Ancora l’Inail certifica che tra il 2020 e il 2021 gli infortuni sono cresciuti del 33,2% nelle costruzioni. “Un dato atteso e comunque non accettabile – sottolineano i segretari provinciali di Fillea, Feneal, Filca Sandra Ferrari (vicepresidente della Cassa edile), Matteo Salvetti (vicepresidente Centrofor) e Fabrizio Bignotti - . L’aumento dell’attività anche trainato dal 110% non può essere pagato in alcun modo in vite umane. Non stiamo parlando di numeri ma di persone. Ed è una magra consolazione, sempre che venga confermata, sapere che siamo tra i “migliori” d’Italia perché avremmo l’incidenza più bassa. Anche un solo morto sul lavoro è inaccettabile”.

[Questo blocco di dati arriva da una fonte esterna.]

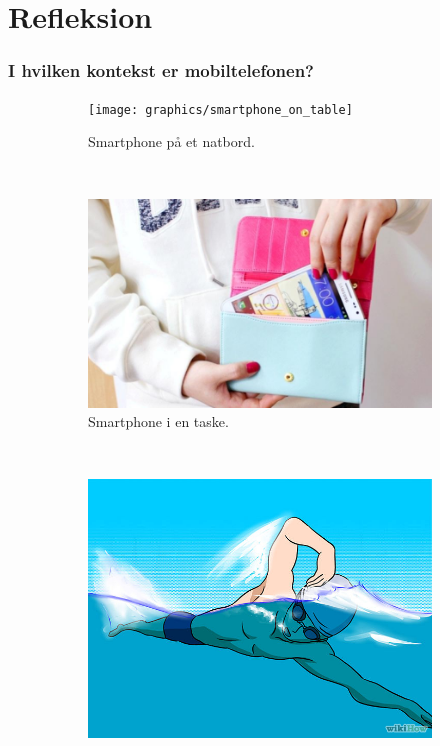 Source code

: \section{Refleksion}

\begin{frame}
\frametitle{I hvilken kontekst er mobiltelefonen?}
\begin{figure}
\centering
        \begin{subfigure}[b]{0.3\textwidth}
                \texttt{[image: graphics/smartphone\_on\_table]}
                \caption{Smartphone på et natbord.}
                \label{context:table}
        \end{subfigure}
        ~ %
        \begin{subfigure}[b]{0.3\textwidth}
                \includegraphics[width=\textwidth]{graphics/smartphone_in_purse}
                \caption{Smartphone i en taske.}
                \label{context:purse}
        \end{subfigure}
        ~ %
        \begin{subfigure}[b]{0.3\textwidth}
                \includegraphics[width=\textwidth]{graphics/swimmer}

\end{subfigure}
\end{figure}
\end{frame}
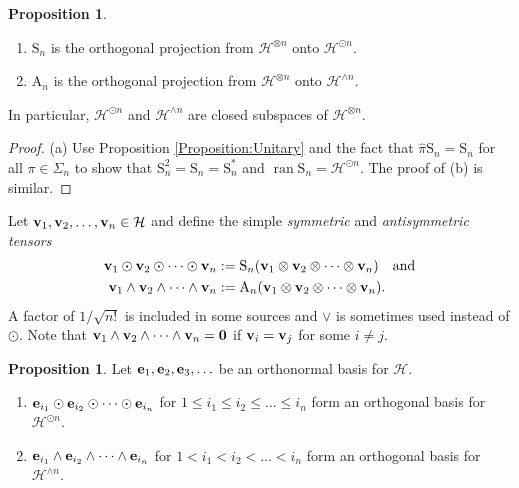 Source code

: \documentclass[10pt,reqno]{amsart}
\newcommand{\0}{{\color{lightgray}0}}
\newcommand{\A}{\mathrm{A}}
\renewcommand{\S}{\mathrm{S}}
\renewcommand{\leq}{\leqslant}
\newcommand{\ran}{\operatorname{ran}}
\newcommand{\h}{\mathcal{H}}
\renewcommand{\hat}{\widehat}
\renewcommand{\vec}[1]{{\bf #1}}
\theoremstyle{definition}
\newtheorem{Proposition}[equation]{Proposition}
\numberwithin{equation}{section}
\begin{document}
\begin{Proposition}\label{Proposition:OrthoProj}\hfill
\begin{enumerate}
\item $\S_n$ is the orthogonal projection from $\h^{\otimes n}$ onto $\h^{\odot n}$.
\item $\A_n$ is the orthogonal projection from $\h^{\otimes n}$ onto $\h^{\wedge n}$.
\end{enumerate}
In particular, $\h^{\odot n}$ and $\h^{\wedge n}$ are closed subspaces of $\h^{\otimes n}$.
\end{Proposition}

\begin{proof}
(a) Use Proposition \ref{Proposition:Unitary} and the fact that $\hat{\pi}\S_n = \S_n$ for all $\pi \in \Sigma_n$
to show that $\S_n^2 = \S_n = \S_n^*$ and $\ran \S_n = \h^{\odot n}$.  The proof of (b) is similar.
\end{proof}


Let $\vec{v}_1, \vec{v}_2,\ldots, \vec{v}_n\in \h$ and define the simple \emph{symmetric} and \emph{antisymmetric tensors}
\begin{align*}
\vec{v}_1 \odot \vec{v}_2 \odot \cdots \odot \vec{v}_n
&:=\S_n ( \vec{v}_1 \otimes \vec{v}_2 \otimes \cdots \otimes \vec{v}_n) \quad \text{and}\\
\vec{v}_1 \wedge \vec{v}_2 \wedge \cdots \wedge \vec{v}_n
&:=\A_n ( \vec{v}_1 \otimes \vec{v}_2 \otimes \cdots \otimes \vec{v}_n).
\end{align*}
A factor of $1/\sqrt{n!}$ is included in some sources \cite[(3.8.33)]{SimonReal} and $\vee$ is sometimes used instead of $\odot$.
Note that $\vec{v}_1 \wedge \vec{v}_2 \wedge \cdots \wedge \vec{v}_n = \vec{0}$
if $\vec{v}_i = \vec{v}_j$ for some $i \neq j$.  

\begin{Proposition}\label{Proposition:ONB}
Let $\vec{e}_1, \vec{e}_2, \vec{e}_3,\ldots $ be an orthonormal basis for $\h$. 
\begin{enumerate}
\item $\vec{e}_{i_1} \odot \vec{e}_{i_2} \odot \cdots \odot \vec{e}_{i_n}$ for $1 \leq i_1 \leq i_2 \leq \ldots \leq i_n$
form an orthogonal basis for $\h^{\odot n}$.
\item $\vec{e}_{i_1} \wedge \vec{e}_{i_2} \wedge \cdots \wedge \vec{e}_{i_n}$ for $1 < i_1 < i_2 < \ldots < i_n$
form an orthogonal basis for $\h^{\wedge n}$.
\end{enumerate}
\end{Proposition}
\end{document}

Per questa ragione le sigle sindacali insistono sulla necessità di fare prevenzione, di aumentare i controlli, di fare formazione mirata e di cambiare il sistema degli incentivi premiando le aziende che investono in salute e sicurezza. Di incentivare la certificazione sulla sicurezza per le imprese e di istituire la “patente a punti”.

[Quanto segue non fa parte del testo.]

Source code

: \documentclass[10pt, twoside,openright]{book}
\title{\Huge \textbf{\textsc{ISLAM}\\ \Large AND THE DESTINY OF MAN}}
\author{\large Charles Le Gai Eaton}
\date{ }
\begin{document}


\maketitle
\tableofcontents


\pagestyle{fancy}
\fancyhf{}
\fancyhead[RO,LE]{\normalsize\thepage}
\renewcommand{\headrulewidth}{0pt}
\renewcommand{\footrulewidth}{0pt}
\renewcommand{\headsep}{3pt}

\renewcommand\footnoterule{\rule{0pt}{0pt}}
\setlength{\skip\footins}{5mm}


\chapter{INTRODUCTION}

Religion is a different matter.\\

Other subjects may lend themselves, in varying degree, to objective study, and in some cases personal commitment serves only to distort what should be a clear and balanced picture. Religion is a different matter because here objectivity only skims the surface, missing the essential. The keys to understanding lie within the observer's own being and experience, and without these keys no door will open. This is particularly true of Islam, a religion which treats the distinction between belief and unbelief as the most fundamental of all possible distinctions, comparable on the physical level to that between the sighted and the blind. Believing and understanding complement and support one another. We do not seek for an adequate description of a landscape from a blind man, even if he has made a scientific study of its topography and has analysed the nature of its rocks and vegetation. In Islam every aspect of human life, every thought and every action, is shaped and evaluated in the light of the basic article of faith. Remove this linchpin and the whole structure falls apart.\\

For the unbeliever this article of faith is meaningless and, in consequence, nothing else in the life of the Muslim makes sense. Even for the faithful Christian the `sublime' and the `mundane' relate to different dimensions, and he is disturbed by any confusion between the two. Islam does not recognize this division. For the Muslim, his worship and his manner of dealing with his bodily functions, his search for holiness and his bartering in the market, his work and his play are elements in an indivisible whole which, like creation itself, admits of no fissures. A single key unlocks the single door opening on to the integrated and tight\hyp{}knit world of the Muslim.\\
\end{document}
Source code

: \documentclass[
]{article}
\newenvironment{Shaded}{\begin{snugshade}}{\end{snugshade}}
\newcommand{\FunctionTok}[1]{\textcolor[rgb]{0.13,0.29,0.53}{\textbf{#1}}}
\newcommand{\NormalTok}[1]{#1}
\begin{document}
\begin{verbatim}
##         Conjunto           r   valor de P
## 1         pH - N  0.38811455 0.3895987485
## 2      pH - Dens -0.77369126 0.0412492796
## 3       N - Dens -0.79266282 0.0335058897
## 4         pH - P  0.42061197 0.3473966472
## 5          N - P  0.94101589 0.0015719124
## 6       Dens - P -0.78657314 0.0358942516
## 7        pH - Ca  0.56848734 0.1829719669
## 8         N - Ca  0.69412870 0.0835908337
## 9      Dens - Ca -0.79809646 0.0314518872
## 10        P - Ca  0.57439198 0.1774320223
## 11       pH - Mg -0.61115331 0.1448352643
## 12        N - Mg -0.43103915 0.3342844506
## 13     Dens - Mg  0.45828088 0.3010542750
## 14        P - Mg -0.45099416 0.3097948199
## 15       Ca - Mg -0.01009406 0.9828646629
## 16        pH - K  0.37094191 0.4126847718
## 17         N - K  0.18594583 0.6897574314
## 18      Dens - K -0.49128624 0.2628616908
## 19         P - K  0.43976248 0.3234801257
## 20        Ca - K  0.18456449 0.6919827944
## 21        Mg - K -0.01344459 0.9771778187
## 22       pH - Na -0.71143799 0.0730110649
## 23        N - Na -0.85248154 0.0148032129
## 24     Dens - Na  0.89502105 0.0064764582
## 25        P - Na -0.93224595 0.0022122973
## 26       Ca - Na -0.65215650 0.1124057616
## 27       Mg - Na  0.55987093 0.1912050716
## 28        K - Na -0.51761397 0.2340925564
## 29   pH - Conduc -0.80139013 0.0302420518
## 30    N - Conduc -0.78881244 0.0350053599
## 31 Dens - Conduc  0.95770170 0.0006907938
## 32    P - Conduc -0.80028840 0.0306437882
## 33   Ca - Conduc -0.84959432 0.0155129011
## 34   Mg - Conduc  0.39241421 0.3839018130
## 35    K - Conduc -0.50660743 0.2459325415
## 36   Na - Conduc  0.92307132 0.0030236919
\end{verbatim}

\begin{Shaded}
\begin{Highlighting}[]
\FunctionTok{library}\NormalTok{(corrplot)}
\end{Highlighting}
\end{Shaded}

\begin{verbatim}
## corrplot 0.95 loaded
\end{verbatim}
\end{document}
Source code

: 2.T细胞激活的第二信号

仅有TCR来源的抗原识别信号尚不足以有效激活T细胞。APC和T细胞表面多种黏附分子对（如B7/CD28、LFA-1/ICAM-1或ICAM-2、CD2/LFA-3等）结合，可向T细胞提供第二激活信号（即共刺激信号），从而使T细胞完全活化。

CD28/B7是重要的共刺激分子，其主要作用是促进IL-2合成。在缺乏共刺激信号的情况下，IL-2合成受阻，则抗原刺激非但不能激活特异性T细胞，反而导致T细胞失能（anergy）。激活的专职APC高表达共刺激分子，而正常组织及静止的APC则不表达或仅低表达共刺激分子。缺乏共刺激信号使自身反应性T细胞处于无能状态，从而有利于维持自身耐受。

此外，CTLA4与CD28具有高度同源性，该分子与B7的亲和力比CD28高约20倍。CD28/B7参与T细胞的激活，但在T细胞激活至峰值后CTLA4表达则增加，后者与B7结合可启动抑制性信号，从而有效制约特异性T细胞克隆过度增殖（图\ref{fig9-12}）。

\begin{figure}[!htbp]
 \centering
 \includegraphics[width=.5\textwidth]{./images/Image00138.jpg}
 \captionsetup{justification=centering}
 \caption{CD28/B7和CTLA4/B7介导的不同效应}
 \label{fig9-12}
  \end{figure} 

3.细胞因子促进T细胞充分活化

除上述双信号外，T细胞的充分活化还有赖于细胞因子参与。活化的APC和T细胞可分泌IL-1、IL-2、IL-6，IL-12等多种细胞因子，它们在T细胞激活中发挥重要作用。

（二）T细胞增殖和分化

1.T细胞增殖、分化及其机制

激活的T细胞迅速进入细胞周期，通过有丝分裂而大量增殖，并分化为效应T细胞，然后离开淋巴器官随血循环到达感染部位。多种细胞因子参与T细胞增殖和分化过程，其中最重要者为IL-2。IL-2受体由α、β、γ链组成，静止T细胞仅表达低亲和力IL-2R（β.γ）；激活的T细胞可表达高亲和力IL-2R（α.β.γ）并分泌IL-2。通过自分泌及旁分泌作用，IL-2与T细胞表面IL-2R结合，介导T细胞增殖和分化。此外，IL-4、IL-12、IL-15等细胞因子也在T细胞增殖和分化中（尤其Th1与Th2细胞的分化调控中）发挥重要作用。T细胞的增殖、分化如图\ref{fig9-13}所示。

“Noi di proposte ne abbiamo e le abbiamo avanzate a tutti i tavoli competenti. Quando è andata bene le imprese sono rimaste silenti. In altri casi si sono opposte con fermezza”. Come per l’istituzione della figura del RLST, il rappresentate per i lavoratori sulla sicurezza. “Sono dieci anni che lo chiediamo e loro sono dieci anni che dicono di no perché non vogliono che siano i sindacati a verificare il rispetto delle norme e delle procedure. E’ più comodo avere i propri “tecnici” che non sono tenuti a denunciare a Uopsal eventuali mancanze. Le imprese vedono l’RLST come fumo negli occhi e preferiscono mettere il bavaglio al sindacato”, proseguono i confederali.
Ferrari, Bignotti e Salvetti aggiungono: “Le oltre 1.100 visite fatte dai tecnici Centrofor nel 2021 sono un buon punto di partenza, ma non bastano come dimostrano i dati. L’obiettivo deve essere la tutela e la sicurezza in tutti i luoghi di lavoro. Un obiettivo che si può tradurre in concreto solo con l’impegno congiunto di tutti, istituzioni comprese, per conoscere le cause degli infortuni e agire su quelle. Per mettere in campo una formazione continua con esiti verificabili”. Fino a quando in Italia continueremo a contare tre morti sul lavoro al giorno avremo perso”.